Доктор Гаркави теперь верит, что Горовиц дойдет туда, куда надо. Гаркави жмет руку Горовицу и ведет к выходу.
Как тогда, в марте, вестибюль заполнили шупо, полицаи, к стенам прислонились полицейские службы порядка.
Навстречу Гаркави идет комендант гетто штурмфюрер Силлер, сегодня он сам руководит операцией.

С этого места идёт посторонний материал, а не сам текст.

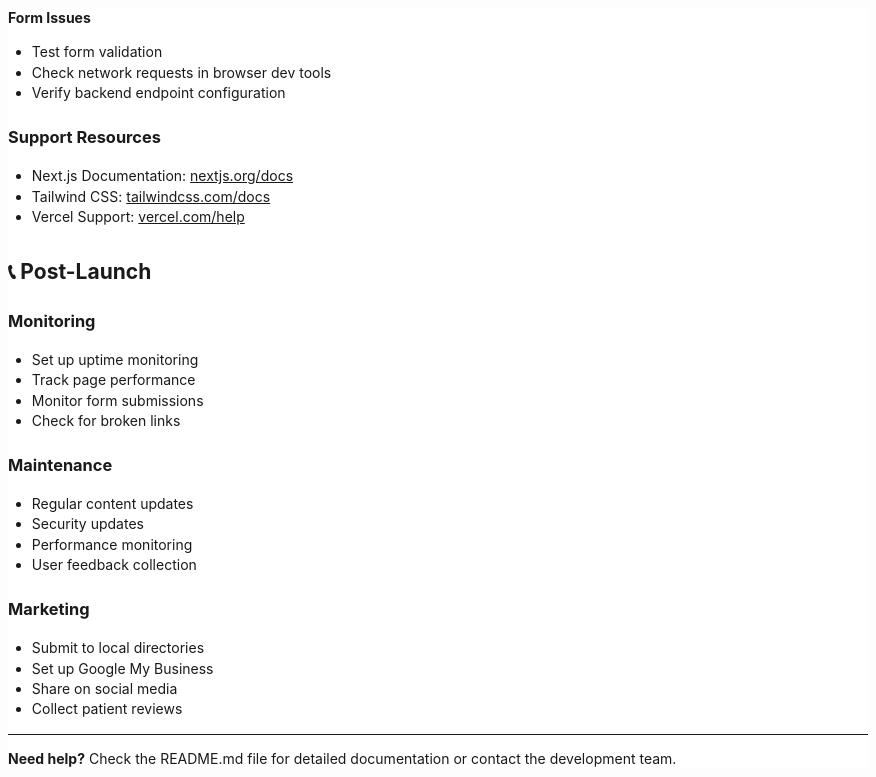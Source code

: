 **Form Issues**
- Test form validation
- Check network requests in browser dev tools
- Verify backend endpoint configuration

### Support Resources
- Next.js Documentation: [nextjs.org/docs](https://nextjs.org/docs)
- Tailwind CSS: [tailwindcss.com/docs](https://tailwindcss.com/docs)
- Vercel Support: [vercel.com/help](https://vercel.com/help)

## 📞 Post-Launch

### Monitoring
- Set up uptime monitoring
- Track page performance
- Monitor form submissions
- Check for broken links

### Maintenance
- Regular content updates
- Security updates
- Performance monitoring
- User feedback collection

### Marketing
- Submit to local directories
- Set up Google My Business
- Share on social media
- Collect patient reviews

---

**Need help?** Check the README.md file for detailed documentation or contact the development team.
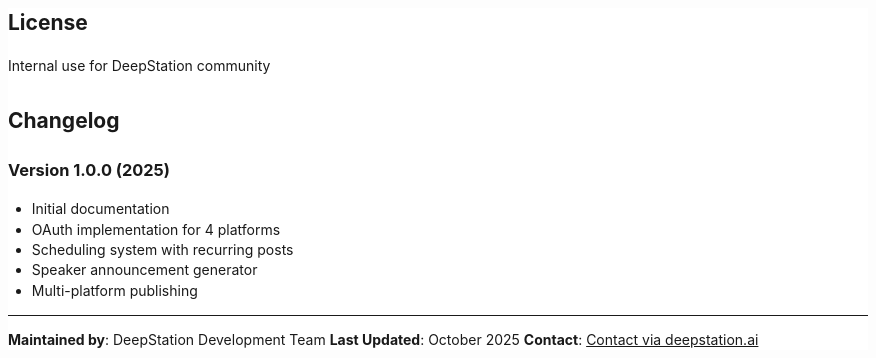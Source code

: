 ## License
Internal use for DeepStation community

## Changelog

### Version 1.0.0 (2025)
- Initial documentation
- OAuth implementation for 4 platforms
- Scheduling system with recurring posts
- Speaker announcement generator
- Multi-platform publishing

---

**Maintained by**: DeepStation Development Team
**Last Updated**: October 2025
**Contact**: [Contact via deepstation.ai](https://deepstation.ai/)
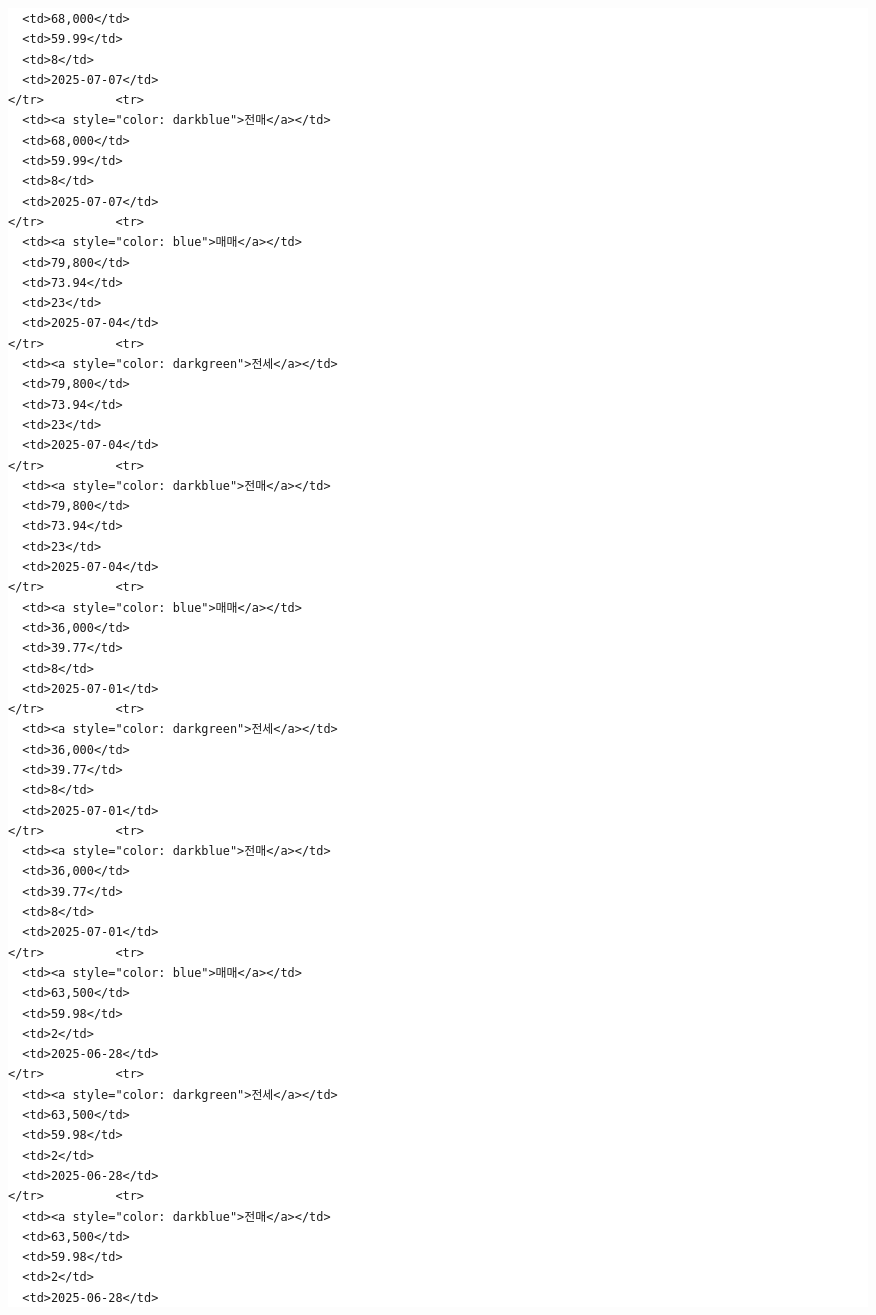       <td>68,000</td>
      <td>59.99</td>
      <td>8</td>
      <td>2025-07-07</td>
    </tr>          <tr>
      <td><a style="color: darkblue">전매</a></td>
      <td>68,000</td>
      <td>59.99</td>
      <td>8</td>
      <td>2025-07-07</td>
    </tr>          <tr>
      <td><a style="color: blue">매매</a></td>
      <td>79,800</td>
      <td>73.94</td>
      <td>23</td>
      <td>2025-07-04</td>
    </tr>          <tr>
      <td><a style="color: darkgreen">전세</a></td>
      <td>79,800</td>
      <td>73.94</td>
      <td>23</td>
      <td>2025-07-04</td>
    </tr>          <tr>
      <td><a style="color: darkblue">전매</a></td>
      <td>79,800</td>
      <td>73.94</td>
      <td>23</td>
      <td>2025-07-04</td>
    </tr>          <tr>
      <td><a style="color: blue">매매</a></td>
      <td>36,000</td>
      <td>39.77</td>
      <td>8</td>
      <td>2025-07-01</td>
    </tr>          <tr>
      <td><a style="color: darkgreen">전세</a></td>
      <td>36,000</td>
      <td>39.77</td>
      <td>8</td>
      <td>2025-07-01</td>
    </tr>          <tr>
      <td><a style="color: darkblue">전매</a></td>
      <td>36,000</td>
      <td>39.77</td>
      <td>8</td>
      <td>2025-07-01</td>
    </tr>          <tr>
      <td><a style="color: blue">매매</a></td>
      <td>63,500</td>
      <td>59.98</td>
      <td>2</td>
      <td>2025-06-28</td>
    </tr>          <tr>
      <td><a style="color: darkgreen">전세</a></td>
      <td>63,500</td>
      <td>59.98</td>
      <td>2</td>
      <td>2025-06-28</td>
    </tr>          <tr>
      <td><a style="color: darkblue">전매</a></td>
      <td>63,500</td>
      <td>59.98</td>
      <td>2</td>
      <td>2025-06-28</td>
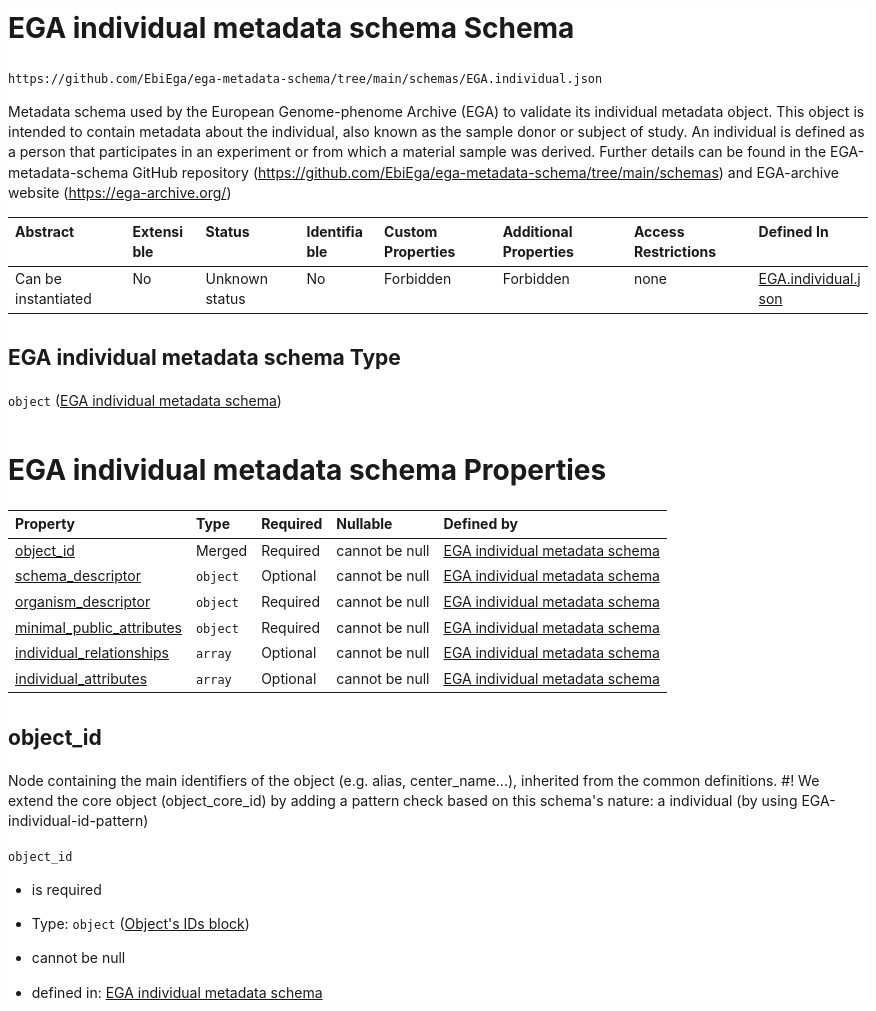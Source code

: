 # EGA individual metadata schema Schema

```txt
https://github.com/EbiEga/ega-metadata-schema/tree/main/schemas/EGA.individual.json
```

Metadata schema used by the European Genome-phenome Archive (EGA) to validate its individual metadata object. This object is intended to contain metadata about the individual, also known as the sample donor or subject of study. An individual is defined as a person that participates in an experiment or from which a material sample was derived. Further details can be found in the EGA-metadata-schema GitHub repository (<https://github.com/EbiEga/ega-metadata-schema/tree/main/schemas>) and EGA-archive website (<https://ega-archive.org/>)

| Abstract            | Extensible | Status         | Identifiable | Custom Properties | Additional Properties | Access Restrictions | Defined In                                                                         |
| :------------------ | :--------- | :------------- | :----------- | :---------------- | :-------------------- | :------------------ | :--------------------------------------------------------------------------------- |
| Can be instantiated | No         | Unknown status | No           | Forbidden         | Forbidden             | none                | [EGA.individual.json](../../../schemas/EGA.individual.json "open original schema") |

## EGA individual metadata schema Type

`object` ([EGA individual metadata schema](ega-14.md))

# EGA individual metadata schema Properties

| Property                                                  | Type     | Required | Nullable       | Defined by                                                                                                                                                                                                                            |
| :-------------------------------------------------------- | :------- | :------- | :------------- | :------------------------------------------------------------------------------------------------------------------------------------------------------------------------------------------------------------------------------------ |
| [object\_id](#object_id)                                  | Merged   | Required | cannot be null | [EGA individual metadata schema](ega-14-properties-objects-ids-block.md "https://github.com/EbiEga/ega-metadata-schema/tree/main/schemas/EGA.individual.json#/properties/object_id")                                                  |
| [schema\_descriptor](#schema_descriptor)                  | `object` | Optional | cannot be null | [EGA individual metadata schema](ega-12-definitions-schema-descriptor.md "https://github.com/EbiEga/ega-metadata-schema/tree/main/schemas/EGA.individual.json#/properties/schema_descriptor")                                         |
| [organism\_descriptor](#organism_descriptor)              | `object` | Required | cannot be null | [EGA individual metadata schema](ega-12-definitions-organism-obi0100026-descriptor-block.md "https://github.com/EbiEga/ega-metadata-schema/tree/main/schemas/EGA.individual.json#/properties/organism_descriptor")                    |
| [minimal\_public\_attributes](#minimal_public_attributes) | `object` | Required | cannot be null | [EGA individual metadata schema](ega-14-properties-minimal-public-attributes-describing-an-individual.md "https://github.com/EbiEga/ega-metadata-schema/tree/main/schemas/EGA.individual.json#/properties/minimal_public_attributes") |
| [individual\_relationships](#individual_relationships)    | `array`  | Optional | cannot be null | [EGA individual metadata schema](ega-14-properties-individual-relationships.md "https://github.com/EbiEga/ega-metadata-schema/tree/main/schemas/EGA.individual.json#/properties/individual_relationships")                            |
| [individual\_attributes](#individual_attributes)          | `array`  | Optional | cannot be null | [EGA individual metadata schema](ega-14-properties-individual-custom-attributes.md "https://github.com/EbiEga/ega-metadata-schema/tree/main/schemas/EGA.individual.json#/properties/individual_attributes")                           |

## object\_id

Node containing the main identifiers of the object (e.g. alias, center\_name...), inherited from the common definitions. #! We extend the core object (object\_core\_id) by adding a pattern check based on this schema's nature: a individual (by using EGA-individual-id-pattern)

`object_id`

*   is required

*   Type: `object` ([Object's IDs block](ega-14-properties-objects-ids-block.md))

*   cannot be null

*   defined in: [EGA individual metadata schema](ega-14-properties-objects-ids-block.md "https://github.com/EbiEga/ega-metadata-schema/tree/main/schemas/EGA.individual.json#/properties/object_id")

Семен Лейбович четко откозырял штурмфюреру Силлеру и зло кричит Горовицу:
— Смирно стоять!
Усмехнулся Силлер: еврей из шкуры лезет.
— Куда ведешь доходягу?
— Сам комиссар приказал арестовать для отправки на Лонцкого. Предупредил: очень опасен, коммунист, связан с городскими бандитами! — рапортует Лейбович.
Краммер с ужасом глядит на Лейбовича: всех обманул, не подпольщик — предатель!